[ironic][tripleo] My PTG & Forum notes
Bogdan Dobrelya
bdobreli at redhat.com
Wed May 8 09:18:22 UTC 2019
On 07.05.2019 19:47, Dmitry Tantsur wrote:
> Hi folks,
>
> I've published my personal notes from the PTG & Forum in Denver:
> https://dtantsur.github.io/posts/ironic-denver-2019/
> They're probably opinionated and definitely not complete, but I still
> think they could be useful.
>
> Also pasting the whole raw RST text below for ease of commenting.
>
> Cheers,
> Dmitry
>
>
> Keynotes
> ========
>
> The `Metal3`_ project got some spotlight during the keynotes. A
> (successful!)
> `live demo`_ was done that demonstrated using Ironic through Kubernetes
> API to
> drive provisioning of bare metal nodes.

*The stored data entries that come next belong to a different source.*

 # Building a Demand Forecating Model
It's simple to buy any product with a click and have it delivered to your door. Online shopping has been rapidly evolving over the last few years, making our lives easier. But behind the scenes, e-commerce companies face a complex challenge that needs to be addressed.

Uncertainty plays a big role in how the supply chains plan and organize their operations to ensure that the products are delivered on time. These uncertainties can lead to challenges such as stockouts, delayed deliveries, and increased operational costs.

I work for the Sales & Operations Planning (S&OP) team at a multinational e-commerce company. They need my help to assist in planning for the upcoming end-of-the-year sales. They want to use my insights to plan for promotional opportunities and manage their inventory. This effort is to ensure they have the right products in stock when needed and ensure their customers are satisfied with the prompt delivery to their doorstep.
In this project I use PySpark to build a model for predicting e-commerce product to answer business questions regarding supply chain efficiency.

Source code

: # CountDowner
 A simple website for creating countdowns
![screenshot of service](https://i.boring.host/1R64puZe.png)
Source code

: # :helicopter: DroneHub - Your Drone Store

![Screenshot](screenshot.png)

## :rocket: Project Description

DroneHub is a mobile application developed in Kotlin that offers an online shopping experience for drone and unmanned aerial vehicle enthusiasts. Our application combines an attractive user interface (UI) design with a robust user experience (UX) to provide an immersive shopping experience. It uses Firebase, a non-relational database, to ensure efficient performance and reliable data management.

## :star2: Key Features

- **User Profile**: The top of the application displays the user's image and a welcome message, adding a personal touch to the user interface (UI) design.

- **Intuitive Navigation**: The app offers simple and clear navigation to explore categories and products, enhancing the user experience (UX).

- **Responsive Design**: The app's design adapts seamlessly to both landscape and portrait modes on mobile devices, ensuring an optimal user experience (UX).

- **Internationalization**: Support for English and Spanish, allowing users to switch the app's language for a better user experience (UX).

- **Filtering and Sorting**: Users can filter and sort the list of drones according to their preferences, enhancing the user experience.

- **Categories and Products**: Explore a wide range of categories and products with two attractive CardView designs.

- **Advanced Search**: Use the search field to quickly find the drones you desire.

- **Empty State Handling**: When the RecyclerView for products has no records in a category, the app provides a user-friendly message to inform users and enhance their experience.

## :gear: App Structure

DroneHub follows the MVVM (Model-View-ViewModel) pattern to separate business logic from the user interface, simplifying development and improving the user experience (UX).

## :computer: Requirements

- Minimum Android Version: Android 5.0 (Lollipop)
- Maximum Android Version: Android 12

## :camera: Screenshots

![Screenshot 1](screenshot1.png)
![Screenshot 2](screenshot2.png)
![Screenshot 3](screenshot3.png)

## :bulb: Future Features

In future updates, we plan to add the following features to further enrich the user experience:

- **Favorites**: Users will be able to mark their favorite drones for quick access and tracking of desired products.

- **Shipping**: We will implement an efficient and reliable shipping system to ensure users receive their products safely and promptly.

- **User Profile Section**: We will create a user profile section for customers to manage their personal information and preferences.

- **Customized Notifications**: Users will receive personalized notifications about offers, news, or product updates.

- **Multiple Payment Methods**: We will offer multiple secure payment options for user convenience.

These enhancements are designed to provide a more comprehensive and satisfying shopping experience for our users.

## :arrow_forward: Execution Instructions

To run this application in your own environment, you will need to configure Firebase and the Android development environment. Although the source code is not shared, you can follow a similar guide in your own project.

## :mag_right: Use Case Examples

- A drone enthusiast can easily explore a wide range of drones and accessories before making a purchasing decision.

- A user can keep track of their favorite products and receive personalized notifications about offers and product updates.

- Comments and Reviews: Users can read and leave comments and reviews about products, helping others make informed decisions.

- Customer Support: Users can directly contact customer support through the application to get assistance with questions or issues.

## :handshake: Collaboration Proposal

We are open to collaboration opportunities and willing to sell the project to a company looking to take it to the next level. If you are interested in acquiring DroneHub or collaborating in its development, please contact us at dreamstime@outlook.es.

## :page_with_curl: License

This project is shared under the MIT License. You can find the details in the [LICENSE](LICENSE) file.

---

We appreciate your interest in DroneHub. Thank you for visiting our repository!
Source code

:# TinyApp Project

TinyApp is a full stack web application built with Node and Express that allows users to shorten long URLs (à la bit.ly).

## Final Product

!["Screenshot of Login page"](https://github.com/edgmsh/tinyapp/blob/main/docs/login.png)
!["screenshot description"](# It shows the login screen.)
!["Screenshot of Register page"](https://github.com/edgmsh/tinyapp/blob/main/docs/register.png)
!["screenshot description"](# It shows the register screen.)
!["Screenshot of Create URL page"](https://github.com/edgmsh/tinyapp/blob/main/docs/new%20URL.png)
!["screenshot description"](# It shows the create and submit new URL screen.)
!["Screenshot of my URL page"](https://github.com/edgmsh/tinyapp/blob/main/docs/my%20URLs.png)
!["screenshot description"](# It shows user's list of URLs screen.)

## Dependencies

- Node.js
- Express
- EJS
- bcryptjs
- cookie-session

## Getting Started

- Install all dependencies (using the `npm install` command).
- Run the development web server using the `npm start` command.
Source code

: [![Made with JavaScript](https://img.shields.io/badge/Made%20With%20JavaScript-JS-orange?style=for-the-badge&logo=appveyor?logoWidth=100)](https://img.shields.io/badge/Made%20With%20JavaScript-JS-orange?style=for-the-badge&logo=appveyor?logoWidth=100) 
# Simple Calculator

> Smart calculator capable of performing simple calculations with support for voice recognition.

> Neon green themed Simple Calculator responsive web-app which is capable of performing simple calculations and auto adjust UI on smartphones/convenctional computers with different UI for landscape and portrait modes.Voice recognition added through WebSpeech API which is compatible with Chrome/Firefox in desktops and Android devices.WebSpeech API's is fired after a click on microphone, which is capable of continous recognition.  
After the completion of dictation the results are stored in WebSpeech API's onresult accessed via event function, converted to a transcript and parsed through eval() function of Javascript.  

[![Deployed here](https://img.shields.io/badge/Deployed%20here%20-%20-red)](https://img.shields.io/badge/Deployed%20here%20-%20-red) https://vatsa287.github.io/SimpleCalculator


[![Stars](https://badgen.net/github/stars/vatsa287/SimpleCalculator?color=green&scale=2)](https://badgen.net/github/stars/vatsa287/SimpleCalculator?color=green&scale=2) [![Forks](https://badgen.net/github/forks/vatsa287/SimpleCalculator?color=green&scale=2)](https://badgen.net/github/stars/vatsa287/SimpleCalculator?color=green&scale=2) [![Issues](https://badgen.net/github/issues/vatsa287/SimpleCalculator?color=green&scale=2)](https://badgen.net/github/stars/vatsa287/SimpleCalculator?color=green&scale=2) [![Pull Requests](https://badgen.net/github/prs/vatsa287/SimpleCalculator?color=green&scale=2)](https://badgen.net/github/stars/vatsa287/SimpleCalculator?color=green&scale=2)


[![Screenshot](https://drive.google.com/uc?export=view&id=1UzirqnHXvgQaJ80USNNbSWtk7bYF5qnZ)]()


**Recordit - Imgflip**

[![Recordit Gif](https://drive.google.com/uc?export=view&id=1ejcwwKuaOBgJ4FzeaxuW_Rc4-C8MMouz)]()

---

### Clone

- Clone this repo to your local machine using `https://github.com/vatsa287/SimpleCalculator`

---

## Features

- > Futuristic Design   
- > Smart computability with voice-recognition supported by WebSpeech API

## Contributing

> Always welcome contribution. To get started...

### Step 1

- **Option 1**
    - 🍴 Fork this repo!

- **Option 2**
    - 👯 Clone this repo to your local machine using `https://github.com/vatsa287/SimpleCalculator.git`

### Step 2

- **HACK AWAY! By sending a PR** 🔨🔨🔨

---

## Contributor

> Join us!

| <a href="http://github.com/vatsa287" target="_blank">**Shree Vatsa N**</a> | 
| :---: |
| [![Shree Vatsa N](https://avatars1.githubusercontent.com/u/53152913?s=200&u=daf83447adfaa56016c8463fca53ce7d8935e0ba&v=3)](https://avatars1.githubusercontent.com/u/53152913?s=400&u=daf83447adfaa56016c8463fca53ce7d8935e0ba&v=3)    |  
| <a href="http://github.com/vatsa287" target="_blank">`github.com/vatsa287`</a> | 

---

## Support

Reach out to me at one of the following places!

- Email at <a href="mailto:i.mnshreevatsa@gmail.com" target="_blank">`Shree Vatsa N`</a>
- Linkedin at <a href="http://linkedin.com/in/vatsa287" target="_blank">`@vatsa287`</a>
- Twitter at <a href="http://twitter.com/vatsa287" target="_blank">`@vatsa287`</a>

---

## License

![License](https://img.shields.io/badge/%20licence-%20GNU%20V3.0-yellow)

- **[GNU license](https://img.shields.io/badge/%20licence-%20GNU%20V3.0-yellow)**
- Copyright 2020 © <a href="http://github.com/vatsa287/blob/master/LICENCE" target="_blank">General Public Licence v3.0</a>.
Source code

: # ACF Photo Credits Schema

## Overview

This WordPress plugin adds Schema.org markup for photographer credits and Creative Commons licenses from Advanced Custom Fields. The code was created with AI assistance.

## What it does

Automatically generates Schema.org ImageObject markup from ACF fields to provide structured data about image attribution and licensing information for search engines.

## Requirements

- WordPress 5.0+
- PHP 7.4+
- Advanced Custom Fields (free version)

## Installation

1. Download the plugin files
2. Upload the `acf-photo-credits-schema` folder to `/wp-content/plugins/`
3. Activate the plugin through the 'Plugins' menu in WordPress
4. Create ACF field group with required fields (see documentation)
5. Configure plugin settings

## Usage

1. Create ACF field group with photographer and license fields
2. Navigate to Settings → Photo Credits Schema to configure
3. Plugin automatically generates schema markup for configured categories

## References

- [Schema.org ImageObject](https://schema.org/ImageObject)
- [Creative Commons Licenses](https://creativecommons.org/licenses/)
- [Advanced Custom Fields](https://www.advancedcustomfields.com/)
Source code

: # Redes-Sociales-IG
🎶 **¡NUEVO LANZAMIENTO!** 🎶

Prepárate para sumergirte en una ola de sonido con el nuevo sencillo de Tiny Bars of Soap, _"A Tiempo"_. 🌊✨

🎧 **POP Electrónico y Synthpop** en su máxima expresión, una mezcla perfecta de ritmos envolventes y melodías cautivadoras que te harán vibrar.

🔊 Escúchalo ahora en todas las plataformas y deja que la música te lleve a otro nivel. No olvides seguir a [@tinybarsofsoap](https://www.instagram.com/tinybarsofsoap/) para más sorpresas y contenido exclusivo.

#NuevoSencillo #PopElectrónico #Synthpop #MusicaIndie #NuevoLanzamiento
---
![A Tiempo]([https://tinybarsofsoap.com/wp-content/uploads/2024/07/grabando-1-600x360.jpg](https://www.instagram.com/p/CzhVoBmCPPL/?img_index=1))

this is very interesting to consider for TripleO integration alongside
(or alternatively?) standalone Ironic, see my note below
>
> The official `bare metal program`_ was announced to promote managing
> bare metal
> infrastructure via OpenStack.
>
> Forum: standalone Ironic
> ========================
>
> On Monday we had two sessions dedicated to the future development of
> standalone
> Ironic (without Nova or without any other OpenStack services).
>
> During the `standalone roadmap session`_ the audience identified two
> potential
> domains where we could provide simple alternatives to depending on
> OpenStack
> services:
>
> * Alternative authentication. It was mentioned, however, that Keystone is a
> relatively easy service to install and operate, so adding this to Ironic
> may not be worth the effort.
>
> * Multi-tenant networking without Neutron. We could use networking-ansible_
> directly, since they are planning on providing a Python API
> independent of
> their ML2 implementation.
>
> Next, firmware update support was a recurring topic (also in hallway
> conversations and also in non-standalone context). Related to that, a
> driver
> feature matrix documentation was requested, so that such driver-specific
> features are easier to discover.
>
> Then we had a separate `API multi-tenancy session`_. Three topic were
> covered:
>
> * Wiring in the existing ``owner`` field for access control.
>
> The idea is to allow operations for non-administrator users only to
> nodes
> with ``owner`` equal to their project (aka tenant) ID. In the
> non-keystone
> context this field would stay free-form. We did not agree whether we
> need an
> option to enable this feature.
>
> An interesting use case was mentioned: assign a non-admin user to
> Nova to
> allocate it only a part of the bare metal pool instead of all nodes.
>
> We did not reach a consensus on using a schema with the ``owner`` field,
> e.g. where ``keystone://{project ID}`` represents a Keystone project ID.
>
> * Adding a new field (e.g. ``deployed_by``) to track a user that requested
> deploy for auditing purposes.
>
> We agreed that the ``owner`` field should not be used for this
> purpose, and
> overall it should never be changed automatically by Ironic.
>
> * Adding some notion of *node leased to*, probably via a new field.
>
> This proposal was not well defined during the session, but we
> probably would
> allow some subset of API to lessees using the policy mechanism. It
> became
> apparent that implementing a separate *deployment API endpoint* is
> required
> to make such policy possible.
>
> Creating the deployment API was identified as a potential immediate action
> item. Wiring the ``owner`` field can also be done in the Train cycle, if we
> find volunteers to push it forward.
>
> PTG: scientific SIG
> ===================
>
> The PTG started for me with the `Scientific SIG discussions`_ of desired
> features and fixes in Ironic.
>
> The hottest topic was reducing the deployment time by reducing the
> number of
> reboots that are done during the provisioning process. `Ramdisk deploy`_
> was identified as a very promising feature to solve this, as well as enable
> booting from remote volumes not supported directly by Ironic and/or Cinder.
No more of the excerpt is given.